The UK job market is diverse, offering opportunities across a wide range of sectors. Certain areas, however, actively recruit international talent more than others. These include healthcare, engineering, information technology, teaching, and finance. If you're skilled in any of these areas, your chances of securing employment are much higher. Do extensive research to understand the demands and requirements of your chosen sector. Remember to consider your personal interests and abilities, as working in a totally alien field may prove challenging in the long run.
Now comes the exciting part - applying for jobs. Think of it as fishing. The bigger the pool, the better your chances of catching something. The digital age has made job-searching easier, with platforms like LinkedIn, Indeed, and Monster among others. Also, don't forget to explore specialised job portals pertaining to your field. There's Computappoint for IT, Top Language Jobs for linguists, or Jobs.ac.uk for academic and research openings. Carefully read the job description and tailor your application accordingly.

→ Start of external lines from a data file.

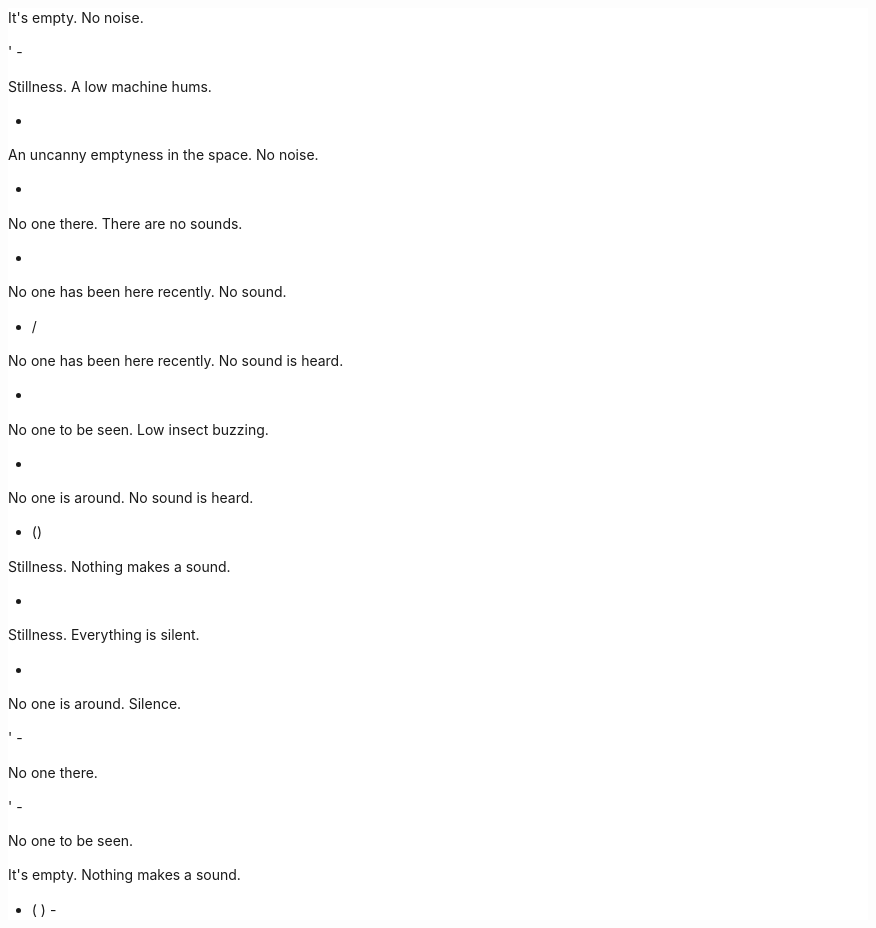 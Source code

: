 It's empty. No noise.


'  -

Stillness. A low machine hums.


-

An uncanny emptyness in the space. No noise.


-

No one there. There are no sounds.


-

No one has been here recently. No sound.


-  /

No one has been here recently. No sound is heard.


-

No one to be seen. Low insect buzzing.


-

No one is around. No sound is heard.


-  ()

Stillness. Nothing makes a sound.


-

Stillness. Everything is silent.


-

No one is around. Silence.


'  -

No one there. 


'  -

No one to be seen. 




It's empty. Nothing makes a sound.


- ( ) -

The invitation to an interview means you've crossed the first hurdle. Interviews usually happen over Skype or other video calling platforms when you're applying from abroad. Familiarise yourself with these platforms and make sure your internet connection is glitch-free. You should also brush up your English communication skills. A tip for you - the British love their humor, so sharing a light joke or two could work wonders. It just shows them you’re relatable. However, keep a balance - you don’t want to come off as unprofessional.

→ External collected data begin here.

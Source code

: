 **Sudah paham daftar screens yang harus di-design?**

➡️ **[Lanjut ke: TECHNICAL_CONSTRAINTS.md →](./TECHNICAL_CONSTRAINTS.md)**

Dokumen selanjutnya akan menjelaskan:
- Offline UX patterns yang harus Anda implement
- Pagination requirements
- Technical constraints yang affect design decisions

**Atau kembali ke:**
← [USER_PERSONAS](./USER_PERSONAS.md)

Financial considerations are pivotal in deciding whether to work abroad. On average, the salaries in the UK tend to be higher than in India, taking into account currency conversion. But the cost of living is also considerably higher. Calculate your prospective earnings and expenditures carefully. Consider factors like accommodation, food, transport, taxes, and lifestyle habits. And don't forget to take into account the currency exchange rate.
Work culture in the UK, like everywhere else, has its own quirks and norms. Workplace punctuality is highly valued, as is straightforward communication, albeit with a polite undertone. The British also value their after-work socialising. Participating in these activities helps to solidify workplace relationships. Also, keep in mind that tea breaks are ingrained in British working life, so you might want to start developing a taste for tea!

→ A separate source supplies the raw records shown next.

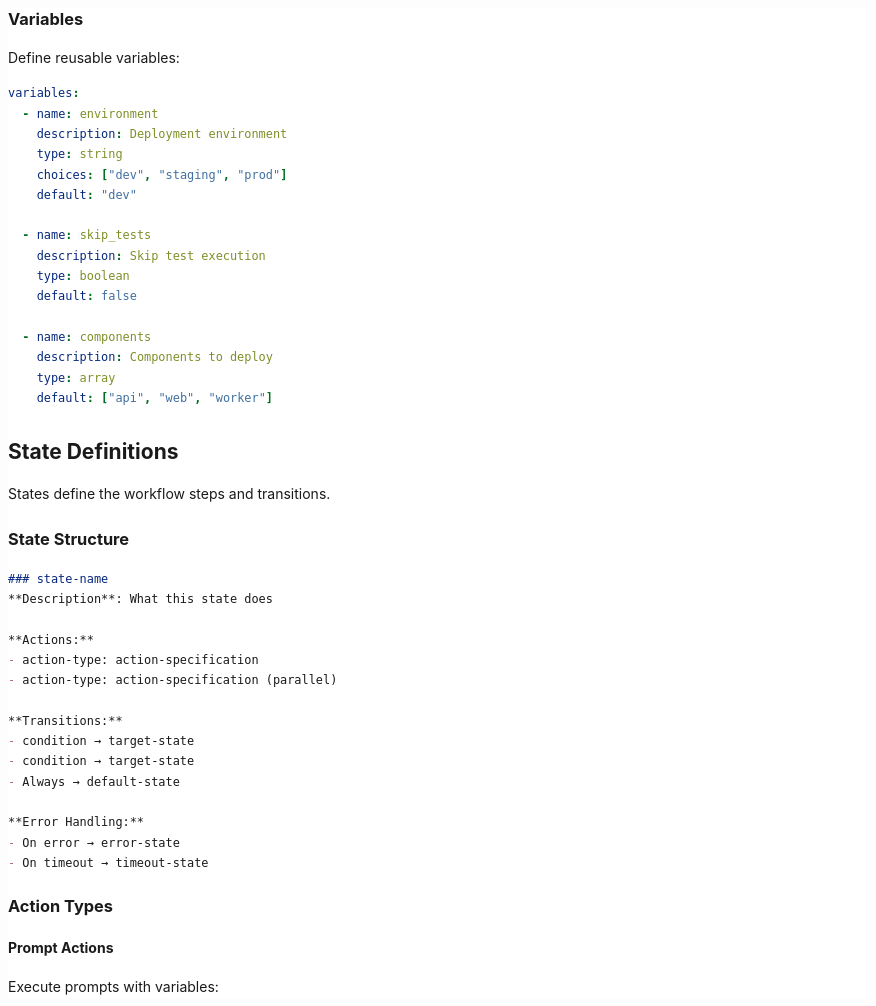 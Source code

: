 ### Variables

Define reusable variables:

```yaml
variables:
  - name: environment
    description: Deployment environment
    type: string
    choices: ["dev", "staging", "prod"]
    default: "dev"
    
  - name: skip_tests
    description: Skip test execution
    type: boolean
    default: false
    
  - name: components
    description: Components to deploy
    type: array
    default: ["api", "web", "worker"]
```

## State Definitions

States define the workflow steps and transitions.

### State Structure

```markdown
### state-name
**Description**: What this state does

**Actions:**
- action-type: action-specification
- action-type: action-specification (parallel)

**Transitions:**
- condition → target-state
- condition → target-state
- Always → default-state

**Error Handling:**
- On error → error-state
- On timeout → timeout-state
```

### Action Types

#### Prompt Actions

Execute prompts with variables:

After all is said and done, there’s always a wait before you can pack your bags. Receiving your work visa approval can take up to a few months. Use this time to learn more about the country, familiarise yourself with the accent, and keep applying for other jobs as a backup plan. Once you get your visa, it's time to move! Make a list of all the things you need to do before leaving - from finding accommodation to booking tickets.
This is where things get really interesting. Living in the UK is different from what you're used to in India - from the weather to the food to the accent. There's so much to explore in terms of culture, history, and tourism. British people are generally polite and reserved, but don't forget their famous sense of humour. And remember - when in Rome, do as the Romans do, or in this case, the Brits!
This journey might seem overwhelming, but with the right approach, it can be a rewarding one. Like the time when I moved to the UK. I had just finished my studies in Bangalore, India, and was trying my luck in the foreign job market. It took me six months to land my first job in an IT firm in London, but the experience was worth it. I vividly remember the day I got my job confirmation email - a sense of achievement coupled with a whirlwind of emotions. After my initial struggles with the change, I now feel at home here. It's been a journey of growth, adventure, and self-discovery. May your journey be the same!